* What you are asked to do *
For this exercise, copy out each line of the material below that includes "agent".

* Information given *
—————
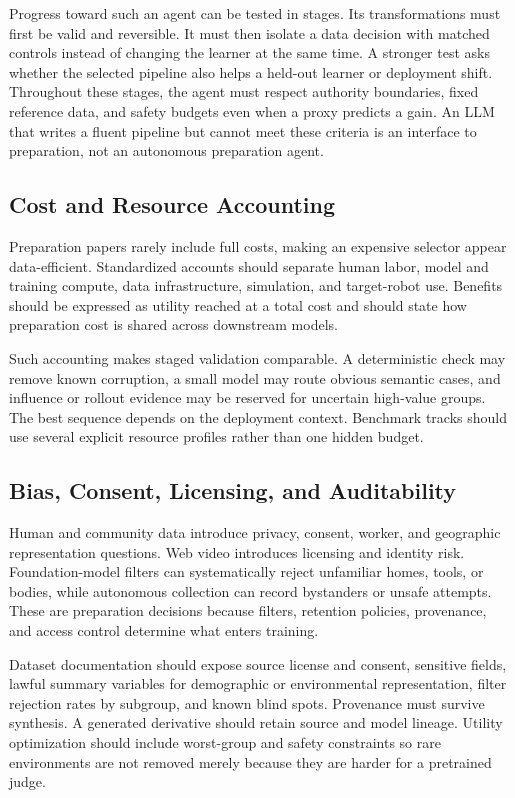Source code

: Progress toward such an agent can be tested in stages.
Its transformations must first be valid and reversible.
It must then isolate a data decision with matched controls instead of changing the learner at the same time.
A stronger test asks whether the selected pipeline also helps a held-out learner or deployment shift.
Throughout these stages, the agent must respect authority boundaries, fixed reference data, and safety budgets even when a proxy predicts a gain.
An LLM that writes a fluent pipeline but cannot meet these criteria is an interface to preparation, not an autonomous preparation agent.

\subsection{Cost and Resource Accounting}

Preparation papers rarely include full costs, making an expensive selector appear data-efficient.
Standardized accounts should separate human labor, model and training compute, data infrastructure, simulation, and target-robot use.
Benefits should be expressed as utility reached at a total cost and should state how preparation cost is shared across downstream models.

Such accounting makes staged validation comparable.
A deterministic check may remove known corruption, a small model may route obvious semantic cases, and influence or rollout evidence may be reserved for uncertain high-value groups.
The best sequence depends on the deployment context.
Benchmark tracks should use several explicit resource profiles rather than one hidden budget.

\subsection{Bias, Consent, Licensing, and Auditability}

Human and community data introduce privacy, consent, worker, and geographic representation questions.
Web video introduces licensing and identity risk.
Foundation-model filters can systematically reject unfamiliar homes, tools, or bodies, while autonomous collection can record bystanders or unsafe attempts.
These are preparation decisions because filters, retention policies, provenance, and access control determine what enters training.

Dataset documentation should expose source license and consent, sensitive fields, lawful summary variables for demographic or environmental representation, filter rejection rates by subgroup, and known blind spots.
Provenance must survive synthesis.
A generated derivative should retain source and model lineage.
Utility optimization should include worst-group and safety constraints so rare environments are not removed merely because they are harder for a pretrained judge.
—————
* Written solution *
: Progress toward such an agent can be tested in stages.
Throughout these stages, the agent must respect authority boundaries, fixed reference data, and safety budgets even when a proxy predicts a gain.
An LLM that writes a fluent pipeline but cannot meet these criteria is an interface to preparation, not an autonomous preparation agent.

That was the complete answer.